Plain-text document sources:
-------
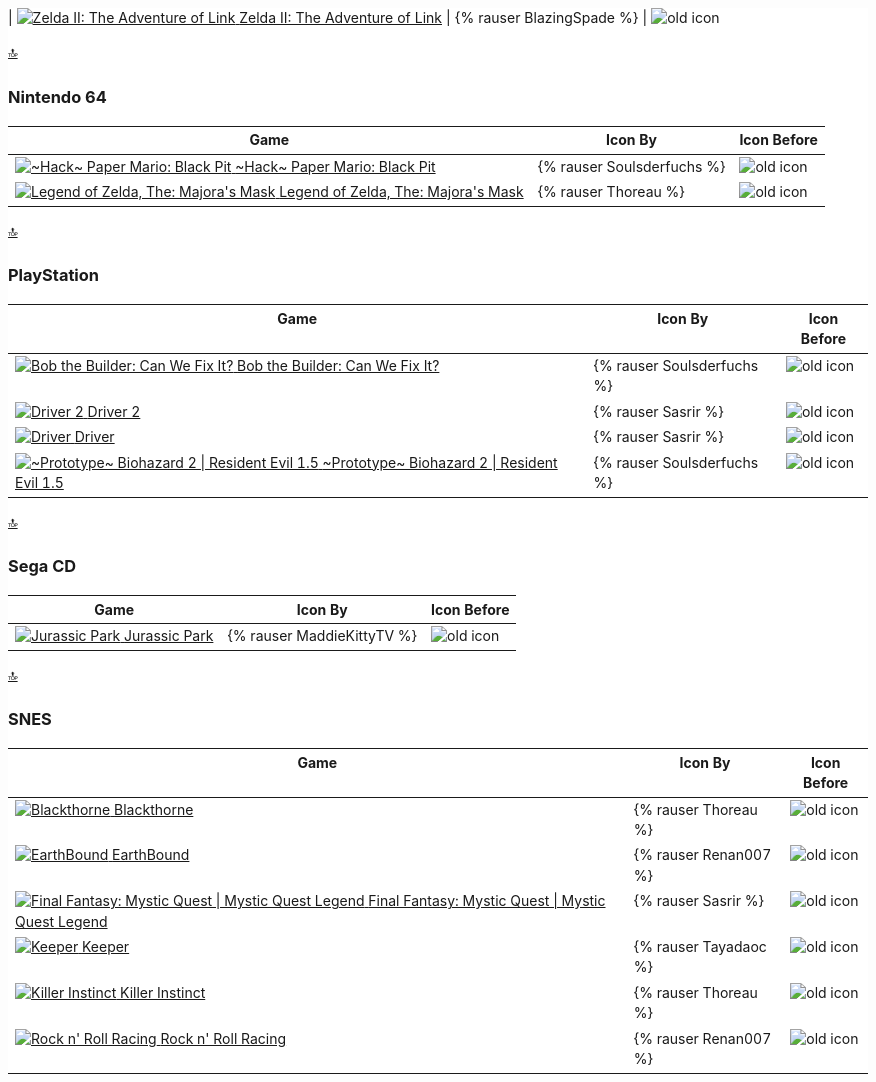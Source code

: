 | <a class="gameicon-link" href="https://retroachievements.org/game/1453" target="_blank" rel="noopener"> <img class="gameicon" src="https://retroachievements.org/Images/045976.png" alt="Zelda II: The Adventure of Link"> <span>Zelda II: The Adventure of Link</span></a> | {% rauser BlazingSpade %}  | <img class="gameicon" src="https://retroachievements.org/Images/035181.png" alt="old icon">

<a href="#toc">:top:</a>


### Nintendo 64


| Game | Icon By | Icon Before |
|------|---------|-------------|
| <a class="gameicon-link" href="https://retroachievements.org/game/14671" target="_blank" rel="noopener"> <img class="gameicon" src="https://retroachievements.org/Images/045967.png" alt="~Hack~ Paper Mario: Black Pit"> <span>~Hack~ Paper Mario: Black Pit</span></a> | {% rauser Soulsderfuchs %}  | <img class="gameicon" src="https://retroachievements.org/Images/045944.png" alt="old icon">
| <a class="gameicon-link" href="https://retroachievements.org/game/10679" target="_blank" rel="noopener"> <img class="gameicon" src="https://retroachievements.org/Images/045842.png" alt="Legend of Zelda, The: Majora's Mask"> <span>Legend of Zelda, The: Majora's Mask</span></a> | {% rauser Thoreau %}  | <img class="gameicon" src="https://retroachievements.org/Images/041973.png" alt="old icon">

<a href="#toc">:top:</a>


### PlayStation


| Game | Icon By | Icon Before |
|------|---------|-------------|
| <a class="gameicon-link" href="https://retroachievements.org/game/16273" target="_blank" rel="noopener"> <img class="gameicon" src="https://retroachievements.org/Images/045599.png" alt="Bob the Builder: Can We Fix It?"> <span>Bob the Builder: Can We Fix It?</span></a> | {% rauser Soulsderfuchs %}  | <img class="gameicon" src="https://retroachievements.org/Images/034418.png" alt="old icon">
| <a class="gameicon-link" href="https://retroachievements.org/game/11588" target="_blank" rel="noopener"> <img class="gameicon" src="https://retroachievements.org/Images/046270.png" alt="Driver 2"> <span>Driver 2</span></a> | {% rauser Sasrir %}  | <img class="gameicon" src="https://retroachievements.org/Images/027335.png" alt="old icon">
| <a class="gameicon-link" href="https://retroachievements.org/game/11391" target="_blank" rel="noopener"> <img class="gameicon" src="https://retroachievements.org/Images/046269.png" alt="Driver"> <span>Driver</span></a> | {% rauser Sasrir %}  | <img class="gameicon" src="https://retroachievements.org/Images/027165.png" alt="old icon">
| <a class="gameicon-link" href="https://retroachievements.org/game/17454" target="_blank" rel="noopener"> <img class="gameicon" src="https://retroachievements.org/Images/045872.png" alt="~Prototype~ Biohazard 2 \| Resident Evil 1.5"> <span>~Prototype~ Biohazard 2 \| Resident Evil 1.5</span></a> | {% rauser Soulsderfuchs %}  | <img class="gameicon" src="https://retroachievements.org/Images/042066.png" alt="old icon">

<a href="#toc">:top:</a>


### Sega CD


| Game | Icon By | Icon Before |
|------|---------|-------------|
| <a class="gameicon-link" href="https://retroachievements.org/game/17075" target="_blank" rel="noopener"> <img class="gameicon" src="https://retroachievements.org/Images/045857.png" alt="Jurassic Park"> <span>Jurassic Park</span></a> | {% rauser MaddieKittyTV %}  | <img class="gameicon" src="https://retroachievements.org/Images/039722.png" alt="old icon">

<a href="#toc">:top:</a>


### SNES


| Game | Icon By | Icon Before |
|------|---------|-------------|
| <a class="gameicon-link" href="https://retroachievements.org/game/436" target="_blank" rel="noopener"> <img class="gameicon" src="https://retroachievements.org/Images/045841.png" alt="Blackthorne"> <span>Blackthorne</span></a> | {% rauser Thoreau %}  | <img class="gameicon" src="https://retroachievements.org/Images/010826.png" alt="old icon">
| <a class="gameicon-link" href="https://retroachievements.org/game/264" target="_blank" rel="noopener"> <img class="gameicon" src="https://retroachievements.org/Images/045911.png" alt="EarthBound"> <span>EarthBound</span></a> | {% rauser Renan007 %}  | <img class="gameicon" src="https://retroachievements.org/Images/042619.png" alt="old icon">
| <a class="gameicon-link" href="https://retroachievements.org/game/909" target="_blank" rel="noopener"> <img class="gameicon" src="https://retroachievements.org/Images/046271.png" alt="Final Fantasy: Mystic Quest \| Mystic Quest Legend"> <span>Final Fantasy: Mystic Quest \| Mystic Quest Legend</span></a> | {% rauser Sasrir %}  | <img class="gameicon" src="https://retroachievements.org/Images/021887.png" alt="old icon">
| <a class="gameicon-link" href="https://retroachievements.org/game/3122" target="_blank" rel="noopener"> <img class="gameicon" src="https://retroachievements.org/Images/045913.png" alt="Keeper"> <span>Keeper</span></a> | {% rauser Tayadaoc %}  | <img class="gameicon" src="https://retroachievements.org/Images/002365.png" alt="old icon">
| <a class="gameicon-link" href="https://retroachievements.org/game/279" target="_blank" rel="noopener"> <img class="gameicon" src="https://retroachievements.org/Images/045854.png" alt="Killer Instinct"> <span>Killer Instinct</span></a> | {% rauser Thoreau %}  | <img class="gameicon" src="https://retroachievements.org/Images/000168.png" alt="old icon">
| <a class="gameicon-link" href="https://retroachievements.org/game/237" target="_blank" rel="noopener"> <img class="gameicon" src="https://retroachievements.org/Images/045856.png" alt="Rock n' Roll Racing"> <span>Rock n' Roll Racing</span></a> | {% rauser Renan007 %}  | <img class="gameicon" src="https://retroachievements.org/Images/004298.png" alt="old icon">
-------
* [AIM OF THE TASK] Please copy only the lines from the one with "<span>Killer Instinct</span></a> |" through the final line of the records above, both ends included.

* [RESPONSE TO THE TASK]
| <a class="gameicon-link" href="https://retroachievements.org/game/279" target="_blank" rel="noopener"> <img class="gameicon" src="https://retroachievements.org/Images/045854.png" alt="Killer Instinct"> <span>Killer Instinct</span></a> | {% rauser Thoreau %}  | <img class="gameicon" src="https://retroachievements.org/Images/000168.png" alt="old icon">
| <a class="gameicon-link" href="https://retroachievements.org/game/237" target="_blank" rel="noopener"> <img class="gameicon" src="https://retroachievements.org/Images/045856.png" alt="Rock n' Roll Racing"> <span>Rock n' Roll Racing</span></a> | {% rauser Renan007 %}  | <img class="gameicon" src="https://retroachievements.org/Images/004298.png" alt="old icon">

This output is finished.